- Caldera DR-WebSpyder with on-screen keyboard in 1998
- Other names: Embrowser
- Developers: Caldera UK, Caldera Thin Clients
- Release: 1997; 29 years ago
- Stable release: 2.5 / October 1999; 26 years ago
- Operating system: DOS
- Type: Web browser

= DR-WebSpyder =

Graphical web browser for DOS and Linux

DR-WebSpyder is a DOS web browser, mail client and operating system runtime environment that was developed by Caldera UK in 1997. It was based on the DR-DOS operating system and networking components from Novell as well as the Arachne web browser by Michal Polák of xChaos software. The system was designed to run on low-end desktop systems, but being able to boot and execute from disk as well as from ROM or network, it was also tailored for x86-based thin clients and embedded systems with or without disk drives. Using the web browser as its principal user interface, it could be also used for kiosk systems and set-top boxes.

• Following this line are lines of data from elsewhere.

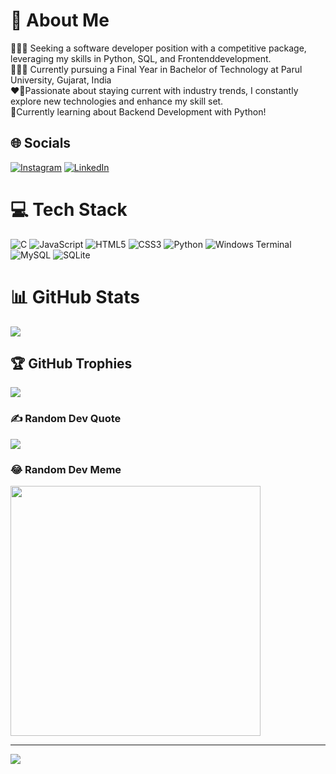 # 💫 About Me
👩🏻‍💻 Seeking a software developer position with a competitive package, leveraging my skills in Python, SQL, and Frontenddevelopment.<br>👩🏻‍🎓 Currently pursuing a Final Year in Bachelor of Technology at Parul University, Gujarat, India<br>❤️‍🔥Passionate about staying current with industry trends, I constantly explore new technologies and enhance my skill set.<br>💭Currently learning about Backend Development with Python!<br>


## 🌐 Socials
[![Instagram](https://img.shields.io/badge/Instagram-%23E4405F.svg?logo=Instagram&logoColor=white)](https://instagram.com/varun___jasti) [![LinkedIn](https://img.shields.io/badge/LinkedIn-%230077B5.svg?logo=linkedin&logoColor=white)](https://linkedin.com/in/viswanadh-varun-kumar-jasti) 

# 💻 Tech Stack
![C](https://img.shields.io/badge/c-%2300599C.svg?style=for-the-badge&logo=c&logoColor=white) ![JavaScript](https://img.shields.io/badge/javascript-%23323330.svg?style=for-the-badge&logo=javascript&logoColor=%23F7DF1E) ![HTML5](https://img.shields.io/badge/html5-%23E34F26.svg?style=for-the-badge&logo=html5&logoColor=white) ![CSS3](https://img.shields.io/badge/css3-%231572B6.svg?style=for-the-badge&logo=css3&logoColor=white) ![Python](https://img.shields.io/badge/python-3670A0?style=for-the-badge&logo=python&logoColor=ffdd54) ![Windows Terminal](https://img.shields.io/badge/Windows%20Terminal-%234D4D4D.svg?style=for-the-badge&logo=windows-terminal&logoColor=white) ![MySQL](https://img.shields.io/badge/mysql-4479A1.svg?style=for-the-badge&logo=mysql&logoColor=white) ![SQLite](https://img.shields.io/badge/sqlite-%2307405e.svg?style=for-the-badge&logo=sqlite&logoColor=white)
# 📊 GitHub Stats
![](https://github-readme-stats.vercel.app/api?username=varun-jasti&theme=dark&hide_border=false&include_all_commits=false&count_private=false)<br/>



## 🏆 GitHub Trophies
![](https://github-profile-trophy.vercel.app/?username=varun-jasti&theme=default&no-frame=false&no-bg=true&margin-w=4)

### ✍️ Random Dev Quote
![](https://quotes-github-readme.vercel.app/api?type=horizontal&theme=radical)

### 😂 Random Dev Meme
<img src='https://memegen-app.vercel.app/' style="height: 400px;"/>

---
[![](https://visitcount.itsvg.in/api?id=varun-jasti&icon=0&color=0)](https://visitcount.itsvg.in)

<!-- Proudly created with GPRM ( https://gprm.itsvg.in ) -->
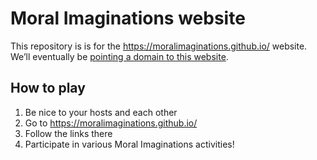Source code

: # Moral Imaginations website

This repository is is for the https://moralimaginations.github.io/ website. We’ll eventually be [pointing a domain to this website](https://help.github.com/articles/using-a-custom-domain-with-github-pages/).

## How to play

1. Be nice to your hosts and each other
2. Go to https://moralimaginations.github.io/
3. Follow the links there
4. Participate in various Moral Imaginations activities!
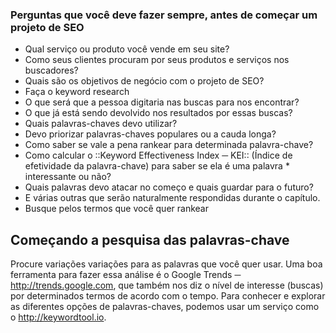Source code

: ### Perguntas que você deve fazer sempre, antes de começar um projeto de SEO
* Qual serviço ou produto você vende em seu site?
* Como seus clientes procuram por seus produtos e serviços nos buscadores?
* Quais são os objetivos de negócio com o projeto de SEO?
* Faça o keyword research
* O que será que a pessoa digitaria nas buscas para nos encontrar?
* O que já está sendo devolvido nos resultados por essas buscas?
* Quais palavras-chaves devo utilizar?
* Devo priorizar palavras-chaves populares ou a cauda longa?
* Como saber se vale a pena rankear para determinada palavra-chave?
* Como calcular o ::Keyword Effectiveness Index ─ KEI:: (Índice de efetividade da palavra-chave) para saber se ela é uma palavra * interessante ou não?
* Quais palavras devo atacar no começo e quais guardar para o futuro?
* E várias outras que serão naturalmente respondidas durante o capítulo.
* Busque pelos termos que você quer rankear

## Começando a pesquisa das palavras-chave
Procure variações variações para as palavras que você quer usar. Uma boa ferramenta para fazer essa análise é o Google Trends ─ <http://trends.google.com>, que também nos diz o nível de interesse (buscas) por determinados termos de acordo com o tempo. Para conhecer e explorar as diferentes opções de palavras-chaves, podemos usar um serviço como o <http://keywordtool.io>.
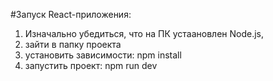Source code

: #Запуск React-приложения:

1. Изначально убедиться, что на ПК устаановлен Node.js,
2. зайти в папку проекта
3. установить зависимости: npm install
4. запустить проект: npm run dev
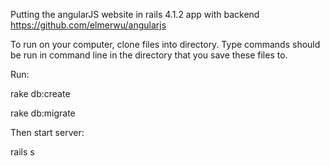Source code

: Putting the angularJS website in rails 4.1.2 app with backend
https://github.com/elmerwu/angularjs

To run on your computer, clone files into directory.  Type commands should be run in command
line in the directory that you save these files to.

Run:

rake db:create

rake db:migrate



Then start server:

rails s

It was ported to Linux in 1999 under the name Embrowser and was renamed Embedix Browser in 2000.

==NIOS and IOS==
DR-WebSpyder was originally conceived as project NIOS (Novell Internet Operating System) at Novell's European Development Centre (EDC), UK in 1994 by then DR-DOS engineer Roger Alan Gross, who was working on Novell's Embedded Systems Technology (NEST) initiative to create embedded system applications that connect intelligent devices to NetWare networks. NIOS was conceived as a thin client operating system that provided Novell with a graphical client operating system to run web applications hosted on NetWare, creating a Novell-centric platform for software as a service (SaaS) that did not require Microsoft's Windows operating system. NIOS comprised 32-bit versions of Novell's existing 16-bit DOS technologies including the DR-DOS operating system, Novell's modem dialer and TCP/IP stack from LAN Workplace for DOS / NetWare Mobile plus licensed third-party components such as the Kaffe Java virtual machine (JVM), Allegro for graphics, and Mosaic for the web browser.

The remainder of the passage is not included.